**About this task**
The lines to find are those in the entries that hold the word "forall"; copy every one of them.

Source data below:

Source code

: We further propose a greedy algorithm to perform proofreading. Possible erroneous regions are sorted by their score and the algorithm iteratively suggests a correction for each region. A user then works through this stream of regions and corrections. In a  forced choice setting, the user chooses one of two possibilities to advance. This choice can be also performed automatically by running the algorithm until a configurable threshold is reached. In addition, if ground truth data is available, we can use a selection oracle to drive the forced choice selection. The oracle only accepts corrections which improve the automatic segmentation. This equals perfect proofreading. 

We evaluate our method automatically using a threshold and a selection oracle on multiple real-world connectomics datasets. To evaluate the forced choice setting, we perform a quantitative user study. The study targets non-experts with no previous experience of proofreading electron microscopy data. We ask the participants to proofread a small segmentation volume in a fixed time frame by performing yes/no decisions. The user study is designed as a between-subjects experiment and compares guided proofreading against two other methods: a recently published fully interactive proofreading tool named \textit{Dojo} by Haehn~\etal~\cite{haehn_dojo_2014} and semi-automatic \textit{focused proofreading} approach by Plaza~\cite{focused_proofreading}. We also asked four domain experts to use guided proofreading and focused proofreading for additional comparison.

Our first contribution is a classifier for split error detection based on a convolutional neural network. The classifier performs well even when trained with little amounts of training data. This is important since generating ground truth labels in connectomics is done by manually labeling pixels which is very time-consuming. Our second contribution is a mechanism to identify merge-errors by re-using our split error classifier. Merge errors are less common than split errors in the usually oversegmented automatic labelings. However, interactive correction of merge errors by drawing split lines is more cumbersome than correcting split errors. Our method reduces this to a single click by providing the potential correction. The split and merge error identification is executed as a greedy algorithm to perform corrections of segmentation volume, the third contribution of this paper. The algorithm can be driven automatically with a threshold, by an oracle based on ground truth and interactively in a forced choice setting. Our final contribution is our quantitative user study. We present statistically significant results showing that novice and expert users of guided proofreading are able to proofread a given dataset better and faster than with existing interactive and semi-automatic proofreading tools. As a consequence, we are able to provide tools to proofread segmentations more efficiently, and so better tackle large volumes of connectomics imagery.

End of Source data.
Source data below:

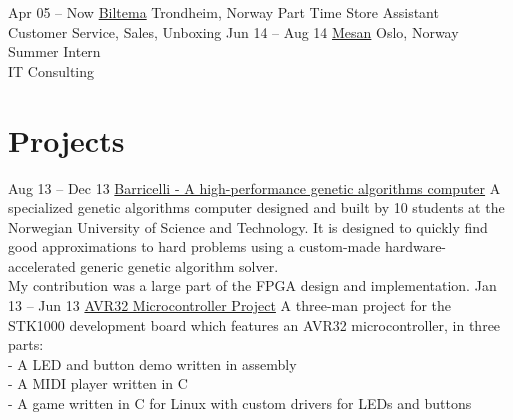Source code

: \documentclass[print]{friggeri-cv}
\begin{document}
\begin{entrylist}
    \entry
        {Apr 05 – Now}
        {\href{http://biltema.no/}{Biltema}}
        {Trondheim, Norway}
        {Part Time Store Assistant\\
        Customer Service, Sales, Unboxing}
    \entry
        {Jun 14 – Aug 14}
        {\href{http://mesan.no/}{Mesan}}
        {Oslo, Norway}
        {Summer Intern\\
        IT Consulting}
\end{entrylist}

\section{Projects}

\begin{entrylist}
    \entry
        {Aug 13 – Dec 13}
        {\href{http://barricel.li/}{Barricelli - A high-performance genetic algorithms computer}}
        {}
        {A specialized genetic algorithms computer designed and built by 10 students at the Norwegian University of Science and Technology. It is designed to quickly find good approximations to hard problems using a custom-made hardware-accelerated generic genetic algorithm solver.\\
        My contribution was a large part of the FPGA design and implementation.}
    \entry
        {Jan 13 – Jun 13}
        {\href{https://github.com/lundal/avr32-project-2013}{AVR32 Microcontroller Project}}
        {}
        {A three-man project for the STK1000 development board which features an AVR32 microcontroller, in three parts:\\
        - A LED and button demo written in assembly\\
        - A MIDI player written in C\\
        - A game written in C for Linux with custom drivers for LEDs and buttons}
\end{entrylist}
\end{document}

End of Source data.
Source data below:

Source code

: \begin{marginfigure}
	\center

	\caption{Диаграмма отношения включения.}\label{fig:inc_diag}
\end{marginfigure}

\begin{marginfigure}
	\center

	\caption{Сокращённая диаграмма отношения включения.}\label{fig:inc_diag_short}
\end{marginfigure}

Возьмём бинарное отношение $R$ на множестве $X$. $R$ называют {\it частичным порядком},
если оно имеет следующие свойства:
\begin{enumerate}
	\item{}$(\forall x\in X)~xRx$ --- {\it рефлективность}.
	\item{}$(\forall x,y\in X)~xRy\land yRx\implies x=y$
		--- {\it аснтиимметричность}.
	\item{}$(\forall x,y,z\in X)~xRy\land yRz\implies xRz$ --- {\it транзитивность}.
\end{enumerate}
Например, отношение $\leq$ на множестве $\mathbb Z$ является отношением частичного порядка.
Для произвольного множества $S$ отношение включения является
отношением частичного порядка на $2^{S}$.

End of Source data.

**Response**
	\item{}$(\forall x\in X)~xRx$ --- {\it рефлективность}.
	\item{}$(\forall x,y\in X)~xRy\land yRx\implies x=y$
	\item{}$(\forall x,y,z\in X)~xRy\land yRz\implies xRz$ --- {\it транзитивность}.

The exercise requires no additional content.